• _What you should do_
Below are entries. Copy exactly the lines running from the line that holds "- Easier to" to the line that holds "## 🤔 Common Concerns Addressed", with both ends included.

##########

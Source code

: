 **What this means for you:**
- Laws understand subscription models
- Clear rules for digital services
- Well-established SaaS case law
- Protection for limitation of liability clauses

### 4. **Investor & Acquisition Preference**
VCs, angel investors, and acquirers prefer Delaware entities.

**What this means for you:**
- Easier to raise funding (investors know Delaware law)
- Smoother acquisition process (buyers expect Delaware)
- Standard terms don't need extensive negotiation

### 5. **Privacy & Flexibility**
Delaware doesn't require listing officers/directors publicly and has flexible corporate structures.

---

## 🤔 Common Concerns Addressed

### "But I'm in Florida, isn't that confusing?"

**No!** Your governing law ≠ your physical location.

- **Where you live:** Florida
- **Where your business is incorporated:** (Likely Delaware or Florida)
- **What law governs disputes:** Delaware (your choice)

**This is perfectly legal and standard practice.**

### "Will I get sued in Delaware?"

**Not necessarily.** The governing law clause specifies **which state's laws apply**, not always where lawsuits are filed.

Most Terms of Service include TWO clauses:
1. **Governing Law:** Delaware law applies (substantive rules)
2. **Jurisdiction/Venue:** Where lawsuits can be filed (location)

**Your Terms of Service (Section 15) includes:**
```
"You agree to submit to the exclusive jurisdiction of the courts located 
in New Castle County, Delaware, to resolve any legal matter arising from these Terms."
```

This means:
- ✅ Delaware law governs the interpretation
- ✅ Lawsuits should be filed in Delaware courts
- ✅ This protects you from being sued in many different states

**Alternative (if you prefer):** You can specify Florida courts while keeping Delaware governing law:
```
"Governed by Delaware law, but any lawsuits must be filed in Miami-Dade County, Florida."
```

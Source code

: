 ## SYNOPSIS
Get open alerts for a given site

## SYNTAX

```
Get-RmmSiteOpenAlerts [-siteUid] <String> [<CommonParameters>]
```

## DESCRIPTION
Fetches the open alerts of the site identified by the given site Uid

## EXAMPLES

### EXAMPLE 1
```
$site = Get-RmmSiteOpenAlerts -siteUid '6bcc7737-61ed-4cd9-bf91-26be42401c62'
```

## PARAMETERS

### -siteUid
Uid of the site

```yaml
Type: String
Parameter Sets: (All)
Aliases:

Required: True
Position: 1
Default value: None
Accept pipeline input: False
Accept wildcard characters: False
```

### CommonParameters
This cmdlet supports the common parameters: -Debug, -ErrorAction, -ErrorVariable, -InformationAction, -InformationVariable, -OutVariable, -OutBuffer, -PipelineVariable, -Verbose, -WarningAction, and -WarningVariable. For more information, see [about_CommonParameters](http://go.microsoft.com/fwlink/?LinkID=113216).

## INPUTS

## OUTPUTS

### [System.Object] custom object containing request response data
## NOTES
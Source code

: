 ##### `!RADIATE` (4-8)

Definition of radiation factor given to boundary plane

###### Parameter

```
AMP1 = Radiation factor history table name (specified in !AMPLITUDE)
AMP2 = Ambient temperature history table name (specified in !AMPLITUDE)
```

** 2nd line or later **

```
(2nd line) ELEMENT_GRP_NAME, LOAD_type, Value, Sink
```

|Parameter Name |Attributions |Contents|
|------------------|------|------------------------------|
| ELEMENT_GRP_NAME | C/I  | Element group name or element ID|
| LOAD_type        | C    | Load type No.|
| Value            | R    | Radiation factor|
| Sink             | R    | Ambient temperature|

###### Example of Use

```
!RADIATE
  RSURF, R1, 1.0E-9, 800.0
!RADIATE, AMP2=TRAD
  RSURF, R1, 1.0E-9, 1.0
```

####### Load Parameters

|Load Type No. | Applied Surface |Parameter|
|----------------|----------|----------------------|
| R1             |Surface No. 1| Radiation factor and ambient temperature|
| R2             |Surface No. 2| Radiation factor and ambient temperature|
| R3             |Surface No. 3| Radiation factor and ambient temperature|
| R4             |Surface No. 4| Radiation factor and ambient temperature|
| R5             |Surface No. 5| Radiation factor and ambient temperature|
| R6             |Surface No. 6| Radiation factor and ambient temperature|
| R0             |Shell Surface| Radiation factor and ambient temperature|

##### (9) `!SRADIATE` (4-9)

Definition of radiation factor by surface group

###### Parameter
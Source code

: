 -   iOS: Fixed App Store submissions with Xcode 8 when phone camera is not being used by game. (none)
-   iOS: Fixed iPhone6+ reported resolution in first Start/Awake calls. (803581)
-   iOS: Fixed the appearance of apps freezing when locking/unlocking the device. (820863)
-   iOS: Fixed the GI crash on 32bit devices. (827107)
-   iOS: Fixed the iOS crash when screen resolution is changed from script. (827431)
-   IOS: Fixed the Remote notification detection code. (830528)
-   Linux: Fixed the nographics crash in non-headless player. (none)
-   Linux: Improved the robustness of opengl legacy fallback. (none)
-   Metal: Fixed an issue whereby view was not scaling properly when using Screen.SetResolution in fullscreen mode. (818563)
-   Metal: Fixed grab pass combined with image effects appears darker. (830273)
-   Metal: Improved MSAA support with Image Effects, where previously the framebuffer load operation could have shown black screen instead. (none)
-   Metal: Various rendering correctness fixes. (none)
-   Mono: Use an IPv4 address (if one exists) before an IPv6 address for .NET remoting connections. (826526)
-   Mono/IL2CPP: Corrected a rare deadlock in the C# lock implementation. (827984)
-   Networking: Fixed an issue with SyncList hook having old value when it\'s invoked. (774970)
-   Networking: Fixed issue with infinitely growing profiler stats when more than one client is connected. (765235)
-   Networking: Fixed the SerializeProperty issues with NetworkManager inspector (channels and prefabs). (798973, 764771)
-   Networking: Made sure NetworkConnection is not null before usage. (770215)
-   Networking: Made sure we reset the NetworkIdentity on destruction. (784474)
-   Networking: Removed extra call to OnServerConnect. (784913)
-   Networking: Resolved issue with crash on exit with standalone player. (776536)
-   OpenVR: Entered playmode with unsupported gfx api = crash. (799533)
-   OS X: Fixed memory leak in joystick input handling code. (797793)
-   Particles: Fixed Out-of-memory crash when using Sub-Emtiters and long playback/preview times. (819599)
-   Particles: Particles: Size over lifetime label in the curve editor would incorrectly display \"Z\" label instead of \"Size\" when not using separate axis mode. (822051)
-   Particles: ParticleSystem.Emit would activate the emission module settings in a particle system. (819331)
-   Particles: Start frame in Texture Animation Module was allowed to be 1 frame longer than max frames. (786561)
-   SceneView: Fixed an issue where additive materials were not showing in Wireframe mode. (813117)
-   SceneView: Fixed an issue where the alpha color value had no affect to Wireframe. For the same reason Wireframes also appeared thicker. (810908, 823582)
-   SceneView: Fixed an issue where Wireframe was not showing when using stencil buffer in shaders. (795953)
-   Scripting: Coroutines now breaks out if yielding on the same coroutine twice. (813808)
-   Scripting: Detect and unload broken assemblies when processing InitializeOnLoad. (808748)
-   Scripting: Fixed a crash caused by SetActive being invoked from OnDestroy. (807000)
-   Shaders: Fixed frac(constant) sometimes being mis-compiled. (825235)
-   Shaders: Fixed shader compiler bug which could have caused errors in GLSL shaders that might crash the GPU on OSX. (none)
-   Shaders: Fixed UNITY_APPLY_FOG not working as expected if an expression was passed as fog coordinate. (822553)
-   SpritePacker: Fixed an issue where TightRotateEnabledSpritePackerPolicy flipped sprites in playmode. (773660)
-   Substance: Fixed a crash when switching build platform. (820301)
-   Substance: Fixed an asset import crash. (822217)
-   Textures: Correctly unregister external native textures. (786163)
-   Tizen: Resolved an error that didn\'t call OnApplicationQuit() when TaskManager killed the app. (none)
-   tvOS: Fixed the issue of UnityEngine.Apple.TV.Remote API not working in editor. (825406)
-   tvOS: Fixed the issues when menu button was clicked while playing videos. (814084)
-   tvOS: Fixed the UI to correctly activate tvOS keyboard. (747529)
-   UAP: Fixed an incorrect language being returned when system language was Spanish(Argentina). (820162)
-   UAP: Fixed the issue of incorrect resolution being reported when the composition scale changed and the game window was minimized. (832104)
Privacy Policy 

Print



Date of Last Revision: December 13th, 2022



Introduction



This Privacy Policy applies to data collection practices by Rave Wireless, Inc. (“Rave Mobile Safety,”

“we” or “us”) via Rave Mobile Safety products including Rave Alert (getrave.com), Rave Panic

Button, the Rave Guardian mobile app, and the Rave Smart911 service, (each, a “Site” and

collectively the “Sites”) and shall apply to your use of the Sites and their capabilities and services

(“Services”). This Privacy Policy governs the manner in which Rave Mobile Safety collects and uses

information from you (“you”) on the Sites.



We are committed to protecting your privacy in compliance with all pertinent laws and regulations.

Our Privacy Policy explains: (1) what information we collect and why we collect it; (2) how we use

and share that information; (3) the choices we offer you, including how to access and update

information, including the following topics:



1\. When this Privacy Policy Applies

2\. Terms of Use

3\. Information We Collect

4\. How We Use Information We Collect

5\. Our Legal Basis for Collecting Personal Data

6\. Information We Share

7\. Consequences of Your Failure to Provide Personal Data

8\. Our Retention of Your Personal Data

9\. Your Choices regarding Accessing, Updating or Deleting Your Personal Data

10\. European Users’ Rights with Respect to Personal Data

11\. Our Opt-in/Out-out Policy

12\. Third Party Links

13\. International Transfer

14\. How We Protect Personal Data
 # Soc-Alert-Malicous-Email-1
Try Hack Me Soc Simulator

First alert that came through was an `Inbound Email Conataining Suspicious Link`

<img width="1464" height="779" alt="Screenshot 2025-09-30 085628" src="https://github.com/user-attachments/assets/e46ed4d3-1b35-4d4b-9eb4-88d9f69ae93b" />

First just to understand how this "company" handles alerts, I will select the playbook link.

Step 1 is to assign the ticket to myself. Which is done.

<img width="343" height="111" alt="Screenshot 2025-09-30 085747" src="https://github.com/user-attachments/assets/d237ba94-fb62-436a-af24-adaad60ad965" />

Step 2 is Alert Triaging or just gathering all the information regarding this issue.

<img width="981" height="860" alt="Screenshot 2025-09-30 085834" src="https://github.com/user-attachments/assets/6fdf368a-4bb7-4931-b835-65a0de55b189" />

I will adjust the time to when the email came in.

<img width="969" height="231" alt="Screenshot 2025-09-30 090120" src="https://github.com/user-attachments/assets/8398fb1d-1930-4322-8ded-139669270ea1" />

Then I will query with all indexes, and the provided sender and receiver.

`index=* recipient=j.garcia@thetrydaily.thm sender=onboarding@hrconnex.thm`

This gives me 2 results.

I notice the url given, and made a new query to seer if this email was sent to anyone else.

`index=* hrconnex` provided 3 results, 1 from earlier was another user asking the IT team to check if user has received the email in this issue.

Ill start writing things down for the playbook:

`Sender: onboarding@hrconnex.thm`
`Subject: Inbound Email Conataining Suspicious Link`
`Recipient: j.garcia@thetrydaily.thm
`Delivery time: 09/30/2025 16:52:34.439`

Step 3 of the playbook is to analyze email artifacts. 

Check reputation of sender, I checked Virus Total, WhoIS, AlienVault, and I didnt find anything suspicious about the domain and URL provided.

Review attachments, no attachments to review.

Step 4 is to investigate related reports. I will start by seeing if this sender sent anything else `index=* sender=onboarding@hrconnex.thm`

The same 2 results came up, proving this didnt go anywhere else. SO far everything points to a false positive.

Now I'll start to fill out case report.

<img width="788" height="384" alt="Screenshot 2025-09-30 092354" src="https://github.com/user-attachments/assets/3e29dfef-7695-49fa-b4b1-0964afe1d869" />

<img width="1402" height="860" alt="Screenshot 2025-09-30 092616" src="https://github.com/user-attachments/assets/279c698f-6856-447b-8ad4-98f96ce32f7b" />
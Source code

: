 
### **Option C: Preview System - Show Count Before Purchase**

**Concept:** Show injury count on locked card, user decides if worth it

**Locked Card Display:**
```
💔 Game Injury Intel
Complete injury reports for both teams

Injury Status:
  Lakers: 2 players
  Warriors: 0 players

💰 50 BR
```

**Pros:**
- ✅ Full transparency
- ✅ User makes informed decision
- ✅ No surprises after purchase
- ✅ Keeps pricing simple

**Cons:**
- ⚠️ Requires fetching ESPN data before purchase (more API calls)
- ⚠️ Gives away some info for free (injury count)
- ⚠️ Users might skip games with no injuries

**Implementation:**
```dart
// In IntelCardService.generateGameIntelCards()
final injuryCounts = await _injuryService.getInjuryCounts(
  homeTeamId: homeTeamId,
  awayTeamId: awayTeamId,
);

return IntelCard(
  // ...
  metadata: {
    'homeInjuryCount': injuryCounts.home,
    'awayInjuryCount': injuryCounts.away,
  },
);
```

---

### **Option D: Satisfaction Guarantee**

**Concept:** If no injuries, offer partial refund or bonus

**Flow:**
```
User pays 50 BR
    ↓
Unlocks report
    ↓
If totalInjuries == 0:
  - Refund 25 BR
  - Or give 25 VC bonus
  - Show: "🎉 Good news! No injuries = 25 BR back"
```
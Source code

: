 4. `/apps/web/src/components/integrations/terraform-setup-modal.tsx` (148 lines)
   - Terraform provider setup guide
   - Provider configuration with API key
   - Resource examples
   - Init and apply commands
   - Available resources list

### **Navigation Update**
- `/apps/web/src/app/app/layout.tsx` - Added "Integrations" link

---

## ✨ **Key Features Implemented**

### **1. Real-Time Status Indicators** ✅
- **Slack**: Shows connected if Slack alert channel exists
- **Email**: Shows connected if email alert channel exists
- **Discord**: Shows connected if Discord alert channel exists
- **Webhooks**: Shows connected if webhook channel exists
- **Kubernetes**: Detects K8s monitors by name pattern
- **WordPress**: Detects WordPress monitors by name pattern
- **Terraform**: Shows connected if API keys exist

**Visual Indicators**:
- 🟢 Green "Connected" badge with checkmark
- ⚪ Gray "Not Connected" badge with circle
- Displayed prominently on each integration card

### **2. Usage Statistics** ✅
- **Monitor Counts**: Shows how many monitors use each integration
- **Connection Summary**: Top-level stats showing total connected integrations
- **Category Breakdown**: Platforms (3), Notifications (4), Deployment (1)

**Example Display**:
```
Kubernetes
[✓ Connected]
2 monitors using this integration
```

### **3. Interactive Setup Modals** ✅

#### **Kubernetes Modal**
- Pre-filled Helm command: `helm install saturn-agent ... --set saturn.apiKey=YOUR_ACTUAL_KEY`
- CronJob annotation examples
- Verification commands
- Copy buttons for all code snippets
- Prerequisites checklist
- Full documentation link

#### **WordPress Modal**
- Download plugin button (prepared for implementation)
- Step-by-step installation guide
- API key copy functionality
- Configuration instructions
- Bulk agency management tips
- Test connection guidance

##########

• _Response area_
- Easier to raise funding (investors know Delaware law)
- Smoother acquisition process (buyers expect Delaware)
- Standard terms don't need extensive negotiation

### 5. **Privacy & Flexibility**
Delaware doesn't require listing officers/directors publicly and has flexible corporate structures.

---

## 🤔 Common Concerns Addressed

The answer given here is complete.